2 新海洋秩序への対応
(着実に増加する海洋法条約批准国)
海洋の開発・利用の前提となる海洋をめぐる国際的な秩序のあり方については,昭和57年に採択された「海洋法に関する国際連合条約」(以下「海洋法条約」という。)により,新たな基本的枠組みが形成されようとしている。
海洋法条約は,領海,排他的経済水域,大陸棚,国際海峡,海洋環境の保全,深海底資源開発等の制度を内容とするものであり,運輸省の行政に広く関わるものであることから,運輸省では同条約の批准に備えて所要の準備を進めている。なお,同条約は,60の国等が批准又は加入した後1年で発効することとされているが,61年10月末現在,署名数159,批准数32となっている。
(管轄海域確定のための調査の実施)
海洋法条約の下では,各国は排他的経済水域や大陸棚において,漁業,資源開発,海洋調査等に関する主権的権利等を有することになり,我が国の権益を確保するために,我が国が一定の管轄権を有する
海域(以下「我が国の管轄海域」という。
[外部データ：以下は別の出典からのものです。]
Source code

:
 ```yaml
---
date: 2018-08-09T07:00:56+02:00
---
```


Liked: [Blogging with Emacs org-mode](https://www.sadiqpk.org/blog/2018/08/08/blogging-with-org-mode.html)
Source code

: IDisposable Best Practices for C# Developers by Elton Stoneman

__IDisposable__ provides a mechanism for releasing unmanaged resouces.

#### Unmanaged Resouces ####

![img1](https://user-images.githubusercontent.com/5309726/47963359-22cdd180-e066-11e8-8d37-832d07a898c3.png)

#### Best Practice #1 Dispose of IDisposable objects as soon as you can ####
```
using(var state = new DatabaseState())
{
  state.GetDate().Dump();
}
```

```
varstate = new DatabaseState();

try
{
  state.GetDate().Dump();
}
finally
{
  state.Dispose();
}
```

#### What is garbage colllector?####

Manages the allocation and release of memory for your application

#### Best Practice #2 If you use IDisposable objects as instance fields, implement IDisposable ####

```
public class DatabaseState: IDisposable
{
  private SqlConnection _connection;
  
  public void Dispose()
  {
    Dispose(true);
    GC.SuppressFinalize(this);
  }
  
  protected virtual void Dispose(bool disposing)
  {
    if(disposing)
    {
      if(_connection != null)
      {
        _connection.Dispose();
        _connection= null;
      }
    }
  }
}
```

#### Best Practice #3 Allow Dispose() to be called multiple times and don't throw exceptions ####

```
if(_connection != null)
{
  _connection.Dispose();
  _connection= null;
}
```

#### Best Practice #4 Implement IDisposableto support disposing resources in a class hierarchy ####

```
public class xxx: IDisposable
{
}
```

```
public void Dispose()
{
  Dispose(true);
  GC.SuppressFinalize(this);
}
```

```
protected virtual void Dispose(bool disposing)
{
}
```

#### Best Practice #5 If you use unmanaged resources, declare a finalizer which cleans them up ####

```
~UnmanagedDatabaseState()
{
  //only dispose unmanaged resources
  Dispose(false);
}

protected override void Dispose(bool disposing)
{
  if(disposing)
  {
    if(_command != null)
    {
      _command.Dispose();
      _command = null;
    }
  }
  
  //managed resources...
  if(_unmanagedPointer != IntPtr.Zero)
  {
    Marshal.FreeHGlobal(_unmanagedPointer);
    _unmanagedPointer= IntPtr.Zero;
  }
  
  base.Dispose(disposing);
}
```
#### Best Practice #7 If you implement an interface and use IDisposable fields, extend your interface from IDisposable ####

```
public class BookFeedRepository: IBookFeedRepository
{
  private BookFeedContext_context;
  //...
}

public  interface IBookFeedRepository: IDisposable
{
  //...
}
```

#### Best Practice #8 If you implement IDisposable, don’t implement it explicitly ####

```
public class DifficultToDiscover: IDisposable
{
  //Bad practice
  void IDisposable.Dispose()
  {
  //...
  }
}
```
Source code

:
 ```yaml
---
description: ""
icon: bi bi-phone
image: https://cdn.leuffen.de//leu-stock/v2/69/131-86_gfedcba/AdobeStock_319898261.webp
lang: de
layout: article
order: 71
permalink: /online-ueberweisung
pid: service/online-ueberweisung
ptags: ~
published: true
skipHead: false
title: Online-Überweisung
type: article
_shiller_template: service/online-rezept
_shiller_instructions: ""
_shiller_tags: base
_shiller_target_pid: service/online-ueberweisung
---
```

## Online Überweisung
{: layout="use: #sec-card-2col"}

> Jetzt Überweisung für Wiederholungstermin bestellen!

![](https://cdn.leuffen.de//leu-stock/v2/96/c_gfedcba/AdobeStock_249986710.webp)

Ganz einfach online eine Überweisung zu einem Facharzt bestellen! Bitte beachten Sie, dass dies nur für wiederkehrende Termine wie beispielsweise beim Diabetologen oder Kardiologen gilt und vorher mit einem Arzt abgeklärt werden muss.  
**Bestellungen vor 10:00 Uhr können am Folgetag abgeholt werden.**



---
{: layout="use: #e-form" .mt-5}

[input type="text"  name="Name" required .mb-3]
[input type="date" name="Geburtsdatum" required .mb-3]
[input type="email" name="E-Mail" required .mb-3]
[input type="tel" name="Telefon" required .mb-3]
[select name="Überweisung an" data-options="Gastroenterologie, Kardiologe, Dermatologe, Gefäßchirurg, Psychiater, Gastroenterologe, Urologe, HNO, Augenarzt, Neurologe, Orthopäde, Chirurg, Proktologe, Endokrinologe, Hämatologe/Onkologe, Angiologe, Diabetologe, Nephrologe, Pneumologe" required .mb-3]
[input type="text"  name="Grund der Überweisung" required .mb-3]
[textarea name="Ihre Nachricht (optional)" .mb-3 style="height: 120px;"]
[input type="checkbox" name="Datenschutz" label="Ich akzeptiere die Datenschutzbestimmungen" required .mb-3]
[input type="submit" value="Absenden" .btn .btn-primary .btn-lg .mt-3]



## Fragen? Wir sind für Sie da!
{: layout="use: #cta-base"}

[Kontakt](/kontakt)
)の確定が必要となる。
そのためには,まず世界測地系に基づく我が国の正確な位置を求める必要があり,従来より測地衛星「ラジオス」を使用してレーザー測距観測を行ってきたが,61年8月に新たに打ち上げられた国産測地衛星「あじさい」を用いて,62年度から本土と離島の位置関係を高精度で求めることとしている 〔8−5−1図〕。
また,我が国の管轄海域の基線を明らかにするため,低潮線等の詳細な調査を実施するとともに,大陸棚の範囲の確定等に資するため,60年度は南西諸島付近等3海域において調査を行った。